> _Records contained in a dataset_
- - - - - - -

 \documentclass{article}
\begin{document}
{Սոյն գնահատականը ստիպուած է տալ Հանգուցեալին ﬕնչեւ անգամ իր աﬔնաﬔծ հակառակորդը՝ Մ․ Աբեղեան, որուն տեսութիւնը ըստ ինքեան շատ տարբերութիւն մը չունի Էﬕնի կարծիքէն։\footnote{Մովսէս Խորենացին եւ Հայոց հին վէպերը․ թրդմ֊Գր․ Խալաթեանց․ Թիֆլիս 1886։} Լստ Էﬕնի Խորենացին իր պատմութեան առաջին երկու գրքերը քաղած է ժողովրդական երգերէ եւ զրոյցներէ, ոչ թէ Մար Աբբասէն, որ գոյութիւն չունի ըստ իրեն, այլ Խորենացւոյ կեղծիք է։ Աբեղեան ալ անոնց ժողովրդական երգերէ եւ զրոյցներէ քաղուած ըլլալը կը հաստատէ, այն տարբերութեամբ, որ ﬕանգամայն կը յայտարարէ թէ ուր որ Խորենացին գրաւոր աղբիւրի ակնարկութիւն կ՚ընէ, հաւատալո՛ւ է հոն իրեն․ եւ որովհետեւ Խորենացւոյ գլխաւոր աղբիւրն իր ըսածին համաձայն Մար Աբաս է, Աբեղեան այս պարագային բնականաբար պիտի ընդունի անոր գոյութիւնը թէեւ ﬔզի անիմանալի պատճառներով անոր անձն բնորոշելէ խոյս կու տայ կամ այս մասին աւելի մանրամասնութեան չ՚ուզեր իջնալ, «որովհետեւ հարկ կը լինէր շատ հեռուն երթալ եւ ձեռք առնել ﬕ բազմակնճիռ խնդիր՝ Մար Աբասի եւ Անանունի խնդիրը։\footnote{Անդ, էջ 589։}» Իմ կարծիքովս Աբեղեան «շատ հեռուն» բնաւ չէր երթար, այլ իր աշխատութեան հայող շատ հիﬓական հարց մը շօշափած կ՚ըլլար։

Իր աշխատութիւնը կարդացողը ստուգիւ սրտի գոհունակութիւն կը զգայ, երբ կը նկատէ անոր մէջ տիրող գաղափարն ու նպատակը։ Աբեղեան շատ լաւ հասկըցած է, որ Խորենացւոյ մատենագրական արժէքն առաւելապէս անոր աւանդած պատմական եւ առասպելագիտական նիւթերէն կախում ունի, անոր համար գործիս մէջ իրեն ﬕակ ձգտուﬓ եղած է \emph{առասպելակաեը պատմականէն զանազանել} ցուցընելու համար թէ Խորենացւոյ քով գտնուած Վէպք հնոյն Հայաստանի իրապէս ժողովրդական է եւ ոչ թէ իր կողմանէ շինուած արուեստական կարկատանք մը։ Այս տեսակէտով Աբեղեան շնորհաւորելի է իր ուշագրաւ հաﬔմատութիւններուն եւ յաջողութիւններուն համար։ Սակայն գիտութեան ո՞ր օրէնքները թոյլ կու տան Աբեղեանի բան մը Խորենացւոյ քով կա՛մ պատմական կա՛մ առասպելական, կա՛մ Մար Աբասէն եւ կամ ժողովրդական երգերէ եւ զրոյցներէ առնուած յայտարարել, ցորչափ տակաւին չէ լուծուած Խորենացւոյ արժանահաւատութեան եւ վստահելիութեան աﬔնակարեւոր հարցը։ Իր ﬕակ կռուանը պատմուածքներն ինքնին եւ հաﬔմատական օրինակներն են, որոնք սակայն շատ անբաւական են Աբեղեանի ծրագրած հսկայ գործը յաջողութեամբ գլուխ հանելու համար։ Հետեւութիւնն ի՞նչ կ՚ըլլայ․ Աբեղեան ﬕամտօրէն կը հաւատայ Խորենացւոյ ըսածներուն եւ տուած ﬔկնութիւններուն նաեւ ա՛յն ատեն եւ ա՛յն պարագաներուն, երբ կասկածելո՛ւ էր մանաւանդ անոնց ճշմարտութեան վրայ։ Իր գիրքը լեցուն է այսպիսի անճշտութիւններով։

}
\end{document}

- - - - - - -

> _Problem to solve_
Retype the records above exactly, so that no line differs from its source.

> _Your solution_
 \documentclass{article}
\begin{document}
{Սոյն գնահատականը ստիպուած է տալ Հանգուցեալին ﬕնչեւ անգամ իր աﬔնաﬔծ հակառակորդը՝ Մ․ Աբեղեան, որուն տեսութիւնը ըստ ինքեան շատ տարբերութիւն մը չունի Էﬕնի կարծիքէն։\footnote{Մովսէս Խորենացին եւ Հայոց հին վէպերը․ թրդմ֊Գր․ Խալաթեանց․ Թիֆլիս 1886։} Լստ Էﬕնի Խորենացին իր պատմութեան առաջին երկու գրքերը քաղած է ժողովրդական երգերէ եւ զրոյցներէ, ոչ թէ Մար Աբբասէն, որ գոյութիւն չունի ըստ իրեն, այլ Խորենացւոյ կեղծիք է։ Աբեղեան ալ անոնց ժողովրդական երգերէ եւ զրոյցներէ քաղուած ըլլալը կը հաստատէ, այն տարբերութեամբ, որ ﬕանգամայն կը յայտարարէ թէ ուր որ Խորենացին գրաւոր աղբիւրի ակնարկութիւն կ՚ընէ, հաւատալո՛ւ է հոն իրեն․ եւ որովհետեւ Խորենացւոյ գլխաւոր աղբիւրն իր ըսածին համաձայն Մար Աբաս է, Աբեղեան այս պարագային բնականաբար պիտի ընդունի անոր գոյութիւնը թէեւ ﬔզի անիմանալի պատճառներով անոր անձն բնորոշելէ խոյս կու տայ կամ այս մասին աւելի մանրամասնութեան չ՚ուզեր իջնալ, «որովհետեւ հարկ կը լինէր շատ հեռուն երթալ եւ ձեռք առնել ﬕ բազմակնճիռ խնդիր՝ Մար Աբասի եւ Անանունի խնդիրը։\footnote{Անդ, էջ 589։}» Իմ կարծիքովս Աբեղեան «շատ հեռուն» բնաւ չէր երթար, այլ իր աշխատութեան հայող շատ հիﬓական հարց մը շօշափած կ՚ըլլար։

Իր աշխատութիւնը կարդացողը ստուգիւ սրտի գոհունակութիւն կը զգայ, երբ կը նկատէ անոր մէջ տիրող գաղափարն ու նպատակը։ Աբեղեան շատ լաւ հասկըցած է, որ Խորենացւոյ մատենագրական արժէքն առաւելապէս անոր աւանդած պատմական եւ առասպելագիտական նիւթերէն կախում ունի, անոր համար գործիս մէջ իրեն ﬕակ ձգտուﬓ եղած է \emph{առասպելակաեը պատմականէն զանազանել} ցուցընելու համար թէ Խորենացւոյ քով գտնուած Վէպք հնոյն Հայաստանի իրապէս ժողովրդական է եւ ոչ թէ իր կողմանէ շինուած արուեստական կարկատանք մը։ Այս տեսակէտով Աբեղեան շնորհաւորելի է իր ուշագրաւ հաﬔմատութիւններուն եւ յաջողութիւններուն համար։ Սակայն գիտութեան ո՞ր օրէնքները թոյլ կու տան Աբեղեանի բան մը Խորենացւոյ քով կա՛մ պատմական կա՛մ առասպելական, կա՛մ Մար Աբասէն եւ կամ ժողովրդական երգերէ եւ զրոյցներէ առնուած յայտարարել, ցորչափ տակաւին չէ լուծուած Խորենացւոյ արժանահաւատութեան եւ վստահելիութեան աﬔնակարեւոր հարցը։ Իր ﬕակ կռուանը պատմուածքներն ինքնին եւ հաﬔմատական օրինակներն են, որոնք սակայն շատ անբաւական են Աբեղեանի ծրագրած հսկայ գործը յաջողութեամբ գլուխ հանելու համար։ Հետեւութիւնն ի՞նչ կ՚ըլլայ․ Աբեղեան ﬕամտօրէն կը հաւատայ Խորենացւոյ ըսածներուն եւ տուած ﬔկնութիւններուն նաեւ ա՛յն ատեն եւ ա՛յն պարագաներուն, երբ կասկածելո՛ւ էր մանաւանդ անոնց ճշմարտութեան վրայ։ Իր գիրքը լեցուն է այսպիսի անճշտութիւններով։

}
\end{document}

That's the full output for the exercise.